David Davis claimed there was "quite a strong influence from Sinn Féin" on the Irish government's Brexit stance
The Taoiseach has described the latest comments from the British Brexit Secretary as "strange and inaccurate".
David Davis said the lack of progress over a deal on the border with Northern Ireland was because of Sinn Féin's influence over the Irish Government.
Speaking at a conference in London, he also suggested the recent change of Taoiseach had led to a delay in a deal.
In comments quoted by the Irish Times, Mr Davis argued: "We had a change of government, south of the border, and with quite a strong influence from Sinn Féin, and that had an impact in terms of the approach."
After audience members suggested there was no change of government in the Republic, Mr Davis added: “Well you had a change of leader or a change in Taoiseach. [Sinn Féin has] been playing a strong political role which they haven’t done historically, that I hadn’t foreseen."
However, Leo Varadkar says Mr Davis' claims are not correct.
He said: "I think the comments were strange and a little bit inaccurate.
"I probably shouldn't say any more about them than that, except to say when it comes to Brexit the only interest the Irish Government is defending and promoting is the interests of the people of Ireland - both in Northern Ireland and in the Republic of Ireland. That means avoiding a hard border, and holding the British government to its committment that there will be no hard border."

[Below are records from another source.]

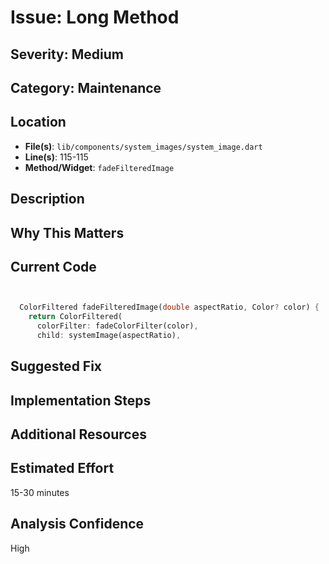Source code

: # Issue: Long Method

## Severity: Medium

## Category: Maintenance

## Location
- **File(s)**: `lib/components/system_images/system_image.dart`
- **Line(s)**: 115-115
- **Method/Widget**: `fadeFilteredImage`

## Description


## Why This Matters


## Current Code
```dart


  ColorFiltered fadeFilteredImage(double aspectRatio, Color? color) {
    return ColorFiltered(
      colorFilter: fadeColorFilter(color),
      child: systemImage(aspectRatio),
```

## Suggested Fix


## Implementation Steps


## Additional Resources


## Estimated Effort
15-30 minutes

## Analysis Confidence
High
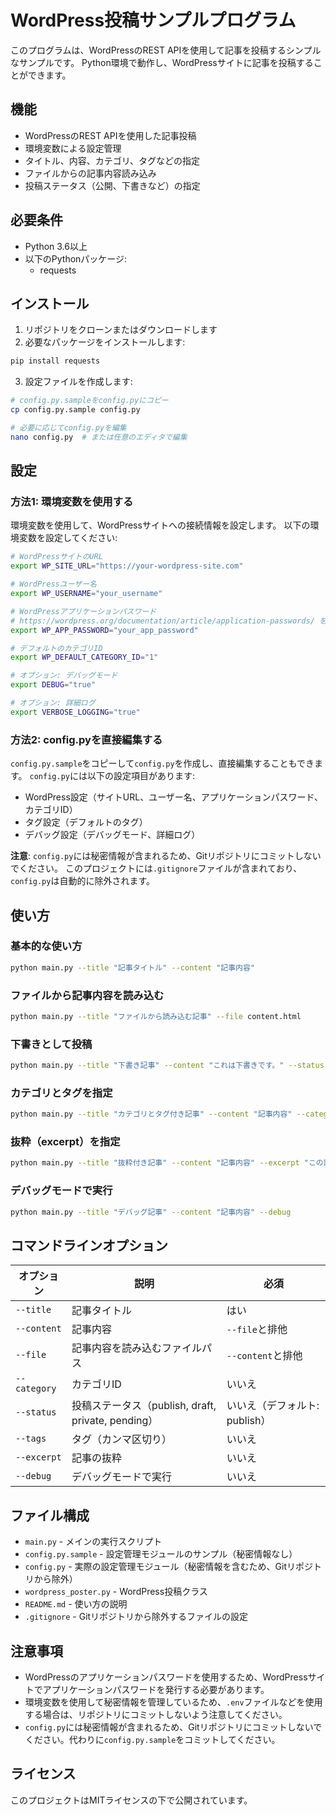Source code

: # WordPress投稿サンプルプログラム

このプログラムは、WordPressのREST APIを使用して記事を投稿するシンプルなサンプルです。
Python環境で動作し、WordPressサイトに記事を投稿することができます。

## 機能

- WordPressのREST APIを使用した記事投稿
- 環境変数による設定管理
- タイトル、内容、カテゴリ、タグなどの指定
- ファイルからの記事内容読み込み
- 投稿ステータス（公開、下書きなど）の指定

## 必要条件

- Python 3.6以上
- 以下のPythonパッケージ:
  - requests

## インストール

1. リポジトリをクローンまたはダウンロードします
2. 必要なパッケージをインストールします:

```bash
pip install requests
```

3. 設定ファイルを作成します:

```bash
# config.py.sampleをconfig.pyにコピー
cp config.py.sample config.py

# 必要に応じてconfig.pyを編集
nano config.py  # または任意のエディタで編集
```

## 設定

### 方法1: 環境変数を使用する

環境変数を使用して、WordPressサイトへの接続情報を設定します。
以下の環境変数を設定してください:

```bash
# WordPressサイトのURL
export WP_SITE_URL="https://your-wordpress-site.com"

# WordPressユーザー名
export WP_USERNAME="your_username"

# WordPressアプリケーションパスワード
# https://wordpress.org/documentation/article/application-passwords/ を参照
export WP_APP_PASSWORD="your_app_password"

# デフォルトのカテゴリID
export WP_DEFAULT_CATEGORY_ID="1"

# オプション: デバッグモード
export DEBUG="true"

# オプション: 詳細ログ
export VERBOSE_LOGGING="true"
```

### 方法2: config.pyを直接編集する

`config.py.sample`をコピーして`config.py`を作成し、直接編集することもできます。
`config.py`には以下の設定項目があります:

- WordPress設定（サイトURL、ユーザー名、アプリケーションパスワード、カテゴリID）
- タグ設定（デフォルトのタグ）
- デバッグ設定（デバッグモード、詳細ログ）

**注意**: `config.py`には秘密情報が含まれるため、Gitリポジトリにコミットしないでください。
このプロジェクトには`.gitignore`ファイルが含まれており、`config.py`は自動的に除外されます。

## 使い方

### 基本的な使い方

```bash
python main.py --title "記事タイトル" --content "記事内容"
```

### ファイルから記事内容を読み込む

```bash
python main.py --title "ファイルから読み込む記事" --file content.html
```

### 下書きとして投稿

```bash
python main.py --title "下書き記事" --content "これは下書きです。" --status draft
```

### カテゴリとタグを指定

```bash
python main.py --title "カテゴリとタグ付き記事" --content "記事内容" --category 2 --tags "タグ1,タグ2,タグ3"
```

### 抜粋（excerpt）を指定

```bash
python main.py --title "抜粋付き記事" --content "記事内容" --excerpt "この記事の抜粋です"
```

### デバッグモードで実行

```bash
python main.py --title "デバッグ記事" --content "記事内容" --debug
```

## コマンドラインオプション

| オプション | 説明 | 必須 |
|------------|------|------|
| `--title` | 記事タイトル | はい |
| `--content` | 記事内容 | `--file`と排他 |
| `--file` | 記事内容を読み込むファイルパス | `--content`と排他 |
| `--category` | カテゴリID | いいえ |
| `--status` | 投稿ステータス（publish, draft, private, pending） | いいえ（デフォルト: publish） |
| `--tags` | タグ（カンマ区切り） | いいえ |
| `--excerpt` | 記事の抜粋 | いいえ |
| `--debug` | デバッグモードで実行 | いいえ |

## ファイル構成

- `main.py` - メインの実行スクリプト
- `config.py.sample` - 設定管理モジュールのサンプル（秘密情報なし）
- `config.py` - 実際の設定管理モジュール（秘密情報を含むため、Gitリポジトリから除外）
- `wordpress_poster.py` - WordPress投稿クラス
- `README.md` - 使い方の説明
- `.gitignore` - Gitリポジトリから除外するファイルの設定

## 注意事項

- WordPressのアプリケーションパスワードを使用するため、WordPressサイトでアプリケーションパスワードを発行する必要があります。
- 環境変数を使用して秘密情報を管理しているため、`.env`ファイルなどを使用する場合は、リポジトリにコミットしないよう注意してください。
- `config.py`には秘密情報が含まれるため、Gitリポジトリにコミットしないでください。代わりに`config.py.sample`をコミットしてください。

## ライセンス

このプロジェクトはMITライセンスの下で公開されています。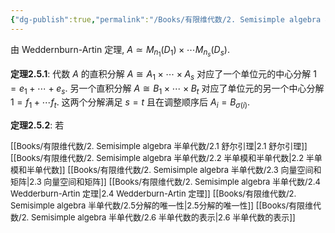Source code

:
```yaml
---
{"dg-publish":true,"permalink":"/Books/有限维代数/2. Semisimple algebra 半单代数/2.5分解的唯一性/","dgPassFrontmatter":true,"created":"2024-08-11T14:17:28.459+08:00","updated":"2024-08-17T10:47:47.642+08:00"}
---
```


由 Weddernburn-Artin 定理,  $A\simeq M_{n_1}(D_1)\times\cdots M_{n_s}(D_s)$.

**定理2.5.1**: 代数 $A$ 的直积分解 $A\cong A_1\times\cdots\times A_s$ 对应了一个单位元的中心分解 $1=e_{1}+\cdots+e_s$. 另一个直积分解 $A\cong B_1\times\cdots\times B_t$ 对应了单位元的另一个中心分解 $1=f_1+\cdots f_t$. 这两个分解满足 $s=t$ 且在调整顺序后 $A_i=B_{\sigma(i)}$.

**定理2.5.2**: 若



<font size="2">[[Books/有限维代数/2. Semisimple algebra 半单代数/2.1 舒尔引理\|2.1 舒尔引理]]</font>
<font size="2">[[Books/有限维代数/2. Semisimple algebra 半单代数/2.2 半单模和半单代数\|2.2 半单模和半单代数]]</font>
<font size="2">[[Books/有限维代数/2. Semisimple algebra 半单代数/2.3 向量空间和矩阵\|2.3 向量空间和矩阵]]</font>
<font size="2">[[Books/有限维代数/2. Semisimple algebra 半单代数/2.4 Wedderburn-Artin 定理\|2.4 Wedderburn-Artin 定理]]</font>
<font size="2">[[Books/有限维代数/2. Semisimple algebra 半单代数/2.5分解的唯一性\|2.5分解的唯一性]]</font>
<font size="2">[[Books/有限维代数/2. Semisimple algebra 半单代数/2.6 半单代数的表示\|2.6 半单代数的表示]]</font>
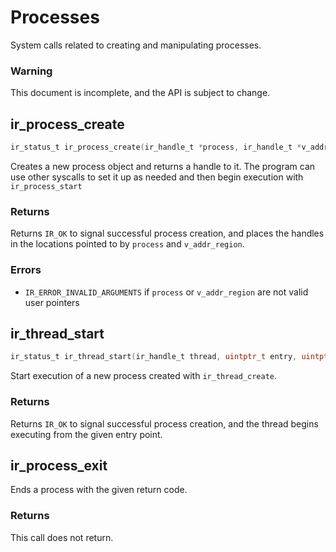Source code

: # Processes

System calls related to creating and manipulating processes.

### Warning

This document is incomplete, and the API is subject to change.

## ir_process_create

```c
ir_status_t ir_process_create(ir_handle_t *process, ir_handle_t *v_addr_region)
```

Creates a new process object and returns a handle to it. The program can use other syscalls to set it up as needed and then begin execution with `ir_process_start`

### Returns

Returns `IR_OK` to signal successful process creation, and places the handles in the locations pointed to by `process` and `v_addr_region`.

### Errors

- `IR_ERROR_INVALID_ARGUMENTS` if `process` or `v_addr_region` are not valid user pointers

## ir_thread_start

```c
ir_status_t ir_thread_start(ir_handle_t thread, uintptr_t entry, uintptr_t stack_top, uintptr_t arg0)
```

Start execution of a new process created with `ir_thread_create`.

### Returns

Returns `IR_OK` to signal successful process creation, and the thread begins executing from the given entry point.

## ir_process_exit

Ends a process with the given return code.

### Returns

This call does not return.
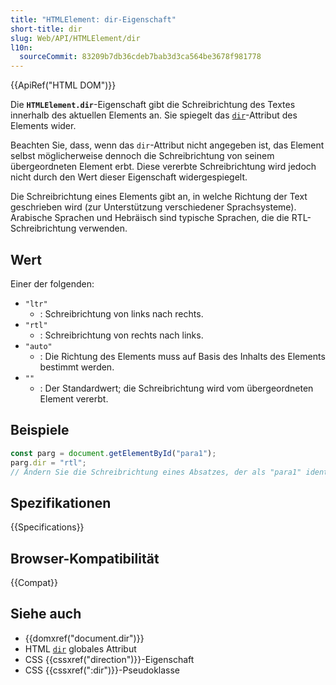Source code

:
 ```yaml
---
title: "HTMLElement: dir-Eigenschaft"
short-title: dir
slug: Web/API/HTMLElement/dir
l10n:
  sourceCommit: 83209b7db36cdeb7bab3d3ca564be3678f981778
---
```


{{ApiRef("HTML DOM")}}

Die **`HTMLElement.dir`**-Eigenschaft gibt die Schreibrichtung des Textes innerhalb des aktuellen Elements an. Sie spiegelt das [`dir`](/de/docs/Web/HTML/Global_attributes/dir)-Attribut des Elements wider.

Beachten Sie, dass, wenn das `dir`-Attribut nicht angegeben ist, das Element selbst möglicherweise dennoch die Schreibrichtung von seinem übergeordneten Element erbt. Diese vererbte Schreibrichtung wird jedoch nicht durch den Wert dieser Eigenschaft widergespiegelt.

Die Schreibrichtung eines Elements gibt an, in welche Richtung der Text geschrieben wird (zur Unterstützung verschiedener Sprachsysteme). Arabische Sprachen und Hebräisch sind typische Sprachen, die die RTL-Schreibrichtung verwenden.

## Wert

Einer der folgenden:

- `"ltr"`
  - : Schreibrichtung von links nach rechts.
- `"rtl"`
  - : Schreibrichtung von rechts nach links.
- `"auto"`
  - : Die Richtung des Elements muss auf Basis des Inhalts des Elements bestimmt werden.
- `""`
  - : Der Standardwert; die Schreibrichtung wird vom übergeordneten Element vererbt.

## Beispiele

```js
const parg = document.getElementById("para1");
parg.dir = "rtl";
// Ändern Sie die Schreibrichtung eines Absatzes, der als "para1" identifiziert ist
```

## Spezifikationen

{{Specifications}}

## Browser-Kompatibilität

{{Compat}}

## Siehe auch

- {{domxref("document.dir")}}
- HTML [`dir`](/de/docs/Web/HTML/Global_attributes/dir) globales Attribut
- CSS {{cssxref("direction")}}-Eigenschaft
- CSS {{cssxref(":dir")}}-Pseudoklasse
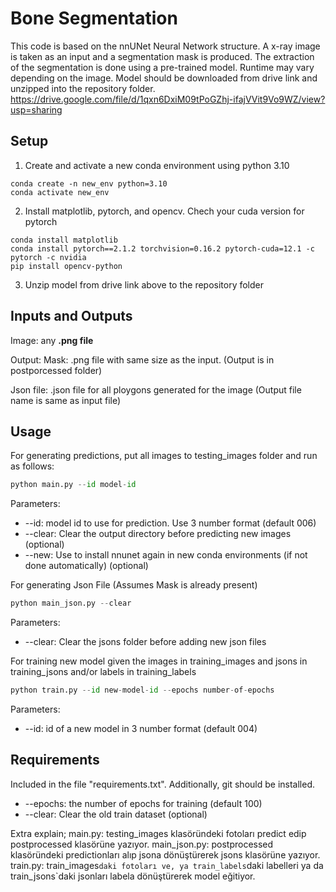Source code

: # Bone Segmentation

This code is based on the nnUNet Neural Network structure.
A x-ray image is taken as an input and a segmentation mask is produced. 
The extraction of the segmentation is done using a pre-trained model. Runtime may vary depending on the image.
Model should be downloaded from drive link and unzipped into the repository folder.
https://drive.google.com/file/d/1qxn6DxiM09tPoGZhj-ifajVVit9Vo9WZ/view?usp=sharing

## Setup

1. Create and activate a new conda environment using python 3.10
```
conda create -n new_env python=3.10
conda activate new_env
```

2. Install matplotlib, pytorch, and opencv. Chech your cuda version for pytorch
```
conda install matplotlib
conda install pytorch==2.1.2 torchvision=0.16.2 pytorch-cuda=12.1 -c pytorch -c nvidia
pip install opencv-python
```

3. Unzip model from drive link above to the repository folder

## Inputs and Outputs

Image: any **.png file**

Output: 
Mask: .png file with same size as the input.  (Output is in postporcessed folder)

Json file: .json file for all ploygons generated for the image (Output file name is same as input file)

## Usage

For generating predictions, put all images to testing_images folder and run as follows:
```python
python main.py --id model-id
```
Parameters:
* --id: model id to use for prediction. Use 3 number format (default 006)
* --clear: Clear the output directory before predicting new images (optional)
* --new: Use to install nnunet again in new conda environments (if not done automatically) (optional)

For generating Json File (Assumes Mask is already present)
```python
python main_json.py --clear
```
Parameters:
* --clear: Clear the jsons folder before adding new json files

For training new model given the images in training_images and jsons in training_jsons and/or labels in training_labels
```python
python train.py --id new-model-id --epochs number-of-epochs
``` 
Parameters:
* --id: id of a new model in 3 number format (default 004)

## Requirements
Included in the file "requirements.txt".
Additionally, git should be installed.

* --epochs: the number of epochs for training (default 100)
* --clear: Clear the old train dataset (optional)

Extra explain;
main.py: testing_images klasöründeki fotoları predict edip postprocessed klasörüne yazıyor.
main_json.py: postprocessed klasöründeki predictionları alıp jsona dönüştürerek jsons klasörüne yazıyor.
train.py: train_images`daki fotoları ve, ya train_labels`daki labelleri ya da train_jsons`daki jsonları labela dönüştürerek model eğitiyor.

Mr Varadkar added that 'of course' the Government listens to Sinn Féin, observing: "It's a political party in Northern Ireland, and it's a political party here in the Republic of Ireland. But ultimately it's the second party in the North, and the third party here in the Republic.
"I don't think it has any more influence on the policy of the Irish government than the Liberal Democrats or the SNP has on the policies of the British government. That's not to say we don't listen to what they have to say, but we're certainly not taking directions from them."
Last November, Foreign Affairs Minister Simon Coveney rubbished as 'nonsense' a British media report which claimed that the Government was only starting to fight against a hard border in Ireland.
It came after The Sun claimed that the Irish stance had hardened because of pressure from Sinn Féin.